SUPPLIED RECORDS below:

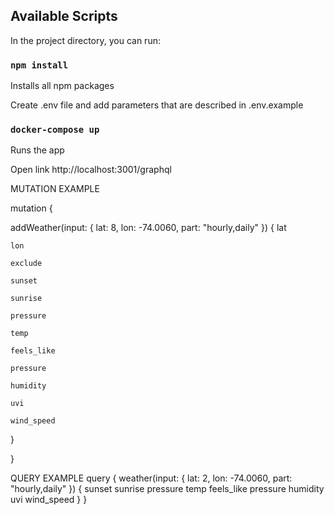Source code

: ## Available Scripts

In the project directory, you can run:

### `npm install`

Installs all npm packages

Create .env file and add parameters that are described in .env.example

### `docker-compose up`

Runs the app

Open link http://localhost:3001/graphql

MUTATION EXAMPLE

mutation {

  addWeather(input: { lat: 8, lon: -74.0060, part: "hourly,daily" }) {
    lat
    
    lon
    
    exclude
    
    sunset
    
    sunrise
    
    pressure
    
    temp
    
    feels_like
    
    pressure
    
    humidity
    
    uvi
    
    wind_speed
    
  }
  
}

QUERY EXAMPLE
query {
  weather(input: { lat: 2, lon: -74.0060, part: "hourly,daily" }) {
    sunset
    sunrise
    pressure
    temp
    feels_like
    pressure
    humidity
    uvi
    wind_speed
  }
}
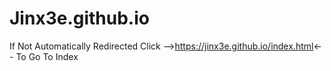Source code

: # Jinx3e.github.io
If Not Automatically Redirected Click -->https://jinx3e.github.io/index.html<-- To Go To Index
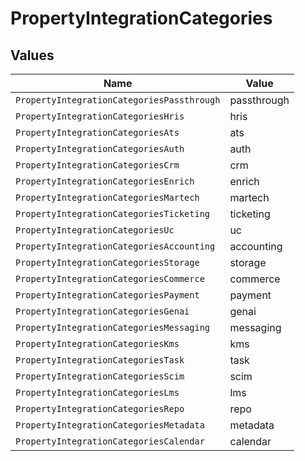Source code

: # PropertyIntegrationCategories


## Values

| Name                                       | Value                                      |
| ------------------------------------------ | ------------------------------------------ |
| `PropertyIntegrationCategoriesPassthrough` | passthrough                                |
| `PropertyIntegrationCategoriesHris`        | hris                                       |
| `PropertyIntegrationCategoriesAts`         | ats                                        |
| `PropertyIntegrationCategoriesAuth`        | auth                                       |
| `PropertyIntegrationCategoriesCrm`         | crm                                        |
| `PropertyIntegrationCategoriesEnrich`      | enrich                                     |
| `PropertyIntegrationCategoriesMartech`     | martech                                    |
| `PropertyIntegrationCategoriesTicketing`   | ticketing                                  |
| `PropertyIntegrationCategoriesUc`          | uc                                         |
| `PropertyIntegrationCategoriesAccounting`  | accounting                                 |
| `PropertyIntegrationCategoriesStorage`     | storage                                    |
| `PropertyIntegrationCategoriesCommerce`    | commerce                                   |
| `PropertyIntegrationCategoriesPayment`     | payment                                    |
| `PropertyIntegrationCategoriesGenai`       | genai                                      |
| `PropertyIntegrationCategoriesMessaging`   | messaging                                  |
| `PropertyIntegrationCategoriesKms`         | kms                                        |
| `PropertyIntegrationCategoriesTask`        | task                                       |
| `PropertyIntegrationCategoriesScim`        | scim                                       |
| `PropertyIntegrationCategoriesLms`         | lms                                        |
| `PropertyIntegrationCategoriesRepo`        | repo                                       |
| `PropertyIntegrationCategoriesMetadata`    | metadata                                   |
| `PropertyIntegrationCategoriesCalendar`    | calendar                                   |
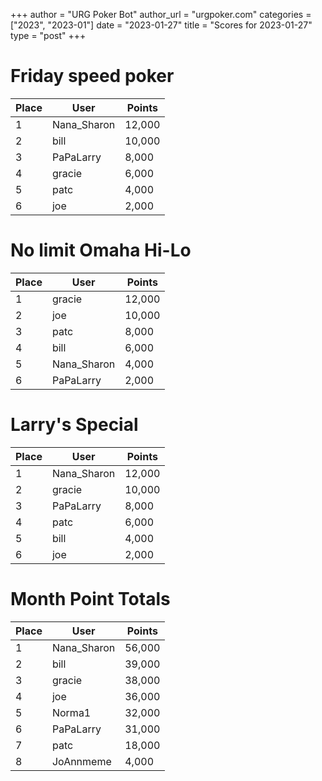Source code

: +++
author = "URG Poker Bot"
author_url = "urgpoker.com"
categories = ["2023", "2023-01"]
date = "2023-01-27"
title = "Scores for 2023-01-27"
type = "post"
+++
# Friday speed poker

| Place | User | Points |
|-------|------|--------|
| 1 | Nana_Sharon | 12,000 |
| 2 | bill | 10,000 |
| 3 | PaPaLarry | 8,000 |
| 4 | gracie | 6,000 |
| 5 | patc | 4,000 |
| 6 | joe | 2,000 |

# No limit Omaha Hi-Lo

| Place | User | Points |
|-------|------|--------|
| 1 | gracie | 12,000 |
| 2 | joe | 10,000 |
| 3 | patc | 8,000 |
| 4 | bill | 6,000 |
| 5 | Nana_Sharon | 4,000 |
| 6 | PaPaLarry | 2,000 |

# Larry's Special

| Place | User | Points |
|-------|------|--------|
| 1 | Nana_Sharon | 12,000 |
| 2 | gracie | 10,000 |
| 3 | PaPaLarry | 8,000 |
| 4 | patc | 6,000 |
| 5 | bill | 4,000 |
| 6 | joe | 2,000 |

# Month Point Totals

| Place | User | Points |
|-------|------|--------|
| 1 | Nana_Sharon | 56,000 |
| 2 | bill | 39,000 |
| 3 | gracie | 38,000 |
| 4 | joe | 36,000 |
| 5 | Norma1 | 32,000 |
| 6 | PaPaLarry | 31,000 |
| 7 | patc | 18,000 |
| 8 | JoAnnmeme | 4,000 |
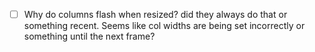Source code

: - [ ] Why do columns flash when resized? did they always do that or something recent. Seems like col widths are being set incorrectly or something until the next frame?

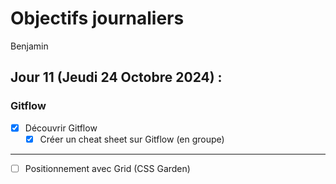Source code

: # Objectifs journaliers

Benjamin

## Jour 11 (Jeudi 24 Octobre 2024) :

### Gitflow

- [x] Découvrir Gitflow
  - [x] Créer un cheat sheet sur Gitflow (en groupe)

---

- [ ] Positionnement avec Grid (CSS Garden)
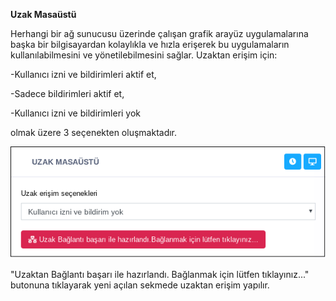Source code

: **Uzak Masaüstü**

Herhangi bir ağ sunucusu üzerinde çalışan grafik arayüz uygulamalarına başka bir bilgisayardan kolaylıkla ve hızla erişerek bu uygulamaların kullanılabilmesini ve yönetilebilmesini sağlar.
Uzaktan erişim için:
 
-Kullanıcı izni ve bildirimleri aktif et,

-Sadece bildirimleri aktif et,

-Kullanıcı izni ve bildirimleri yok

olmak üzere 3 seçenekten oluşmaktadır.

![Uzak Masaüstü](../images/sistem/uzak_masaustu.png)

"Uzaktan Bağlantı başarı ile hazırlandı. Bağlanmak için lütfen tıklayınız..." butonuna tıklayarak yeni açılan sekmede uzaktan erişim yapılır. <link href=/lider2.0/assets/style.css rel=stylesheet></link>
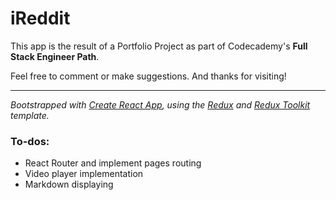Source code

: # iReddit

This app is the result of a Portfolio Project as part of Codecademy's **Full Stack Engineer Path**.

Feel free to comment or make suggestions. And thanks for visiting!

---


_Bootstrapped with [Create React App](https://github.com/facebook/create-react-app), using the [Redux](https://redux.js.org/) and [Redux Toolkit](https://redux-toolkit.js.org/) template._

### To-dos:
- React Router and implement pages routing
- Video player implementation
- Markdown displaying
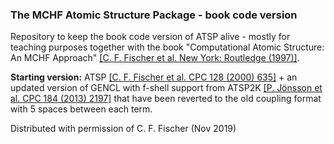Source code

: ### The MCHF Atomic Structure Package - book code version

Repository to keep the book code version of ATSP alive - mostly for teaching purposes together with the book "Computational Atomic Structure: An MCHF Approach" [[C. F. Fischer et al. New York: Routledge (1997)]](https://doi.org/10.1201/9781315139982).

**Starting version:** ATSP [[C. F. Fischer et al. CPC 128 (2000) 635]](http://www.sciencedirect.com/science?_ob=GatewayURL&_origin=CPCPROGRAM&_method=citationSearch&_volkey=00104655%23128%23635&_version=1&md5=484faf407308bb5da371aa071023069f) + an updated version of GENCL with f-shell support from ATSP2K [[P. Jönsson et al. CPC 184 (2013) 2197]](https://doi.org/10.1016/j.cpc.2013.02.016) that have been reverted to the old coupling format with 5 spaces between each term.

Distributed with permission of C. F. Fischer (Nov 2019)
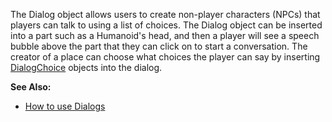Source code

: The Dialog object allows users to create non-player characters (NPCs) that players can talk to using a list of choices. The Dialog object can be inserted into a part such as a Humanoid's head, and then a player will see a speech bubble above the part that they can click on to start a conversation. The creator of a place can choose what choices the player can say by inserting [DialogChoice](https://developer.roblox.com/en-us/api-reference/class/DialogChoice) objects into the dialog.

**See Also:**

*   [How to use Dialogs](https://developer.roblox.com/articles/Usage-of-dialogs)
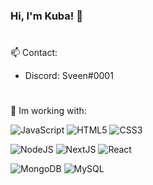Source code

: ### Hi, I'm Kuba! 👋
#
📫 Contact:
- Discord: Sveen#0001
#
🏢 Im working with:

![JavaScript](https://img.shields.io/badge/-JavaScript-black?style=flat&logo=javascript) 
![HTML5](https://img.shields.io/badge/-HTML-black?style=flat&logo=HTML5) 
![CSS3](https://img.shields.io/badge/-CSS-black?style=flat&logo=CSS3)

![NodeJS](https://img.shields.io/badge/-Nodejs-black?style=flat&logo=Node.js)  ![NextJS](https://img.shields.io/badge/-Nextjs-black?style=flat&logo=next.js)  ![React](https://img.shields.io/badge/-React-black?style=flat&logo=react)

![MongoDB](https://img.shields.io/badge/-MongoDB-black?style=flat&logo=MongoDB) ![MySQL](https://img.shields.io/badge/-MySQL-black?style=flat&logo=mysql)
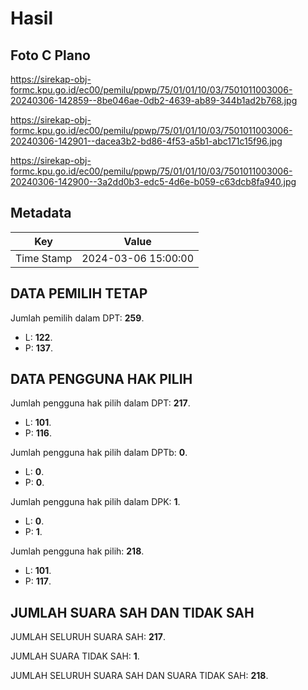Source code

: # Hasil

## Foto C Plano

https://sirekap-obj-formc.kpu.go.id/ec00/pemilu/ppwp/75/01/01/10/03/7501011003006-20240306-142859--8be046ae-0db2-4639-ab89-344b1ad2b768.jpg

https://sirekap-obj-formc.kpu.go.id/ec00/pemilu/ppwp/75/01/01/10/03/7501011003006-20240306-142901--dacea3b2-bd86-4f53-a5b1-abc171c15f96.jpg

https://sirekap-obj-formc.kpu.go.id/ec00/pemilu/ppwp/75/01/01/10/03/7501011003006-20240306-142900--3a2dd0b3-edc5-4d6e-b059-c63dcb8fa940.jpg


## Metadata

| Key        | Value               |
| ---------- | ------------------- |
| Time Stamp | 2024-03-06 15:00:00 |


## DATA PEMILIH TETAP

Jumlah pemilih dalam DPT: **259**.
 * L: **122**.
 * P: **137**.

## DATA PENGGUNA HAK PILIH

Jumlah pengguna hak pilih dalam DPT: **217**.
 * L: **101**.
 * P: **116**.

Jumlah pengguna hak pilih dalam DPTb: **0**.
 * L: **0**.
 * P: **0**.

Jumlah pengguna hak pilih dalam DPK: **1**.
 * L: **0**.
 * P: **1**.

Jumlah pengguna hak pilih: **218**.
 * L: **101**.
 * P: **117**.

## JUMLAH SUARA SAH DAN TIDAK SAH

JUMLAH SELURUH SUARA SAH: **217**.

JUMLAH SUARA TIDAK SAH: **1**.

JUMLAH SELURUH SUARA SAH DAN SUARA TIDAK SAH: **218**.


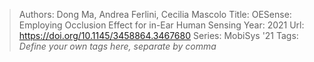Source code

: > Authors: Dong Ma, Andrea Ferlini, Cecilia Mascolo
> Title: OESense: Employing Occlusion Effect for in-Ear Human Sensing
> Year: 2021
> Url: https://doi.org/10.1145/3458864.3467680
> Series: MobiSys '21
> Tags: *Define your own tags here, separate by comma*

End of SUPPLIED RECORDS.

A complete answer lists each line of the data that holds the word "logo".

TASK RESULT:
![JavaScript](https://img.shields.io/badge/-JavaScript-black?style=flat&logo=javascript) 
![HTML5](https://img.shields.io/badge/-HTML-black?style=flat&logo=HTML5) 
![CSS3](https://img.shields.io/badge/-CSS-black?style=flat&logo=CSS3)
![NodeJS](https://img.shields.io/badge/-Nodejs-black?style=flat&logo=Node.js)  ![NextJS](https://img.shields.io/badge/-Nextjs-black?style=flat&logo=next.js)  ![React](https://img.shields.io/badge/-React-black?style=flat&logo=react)
![MongoDB](https://img.shields.io/badge/-MongoDB-black?style=flat&logo=MongoDB) ![MySQL](https://img.shields.io/badge/-MySQL-black?style=flat&logo=mysql)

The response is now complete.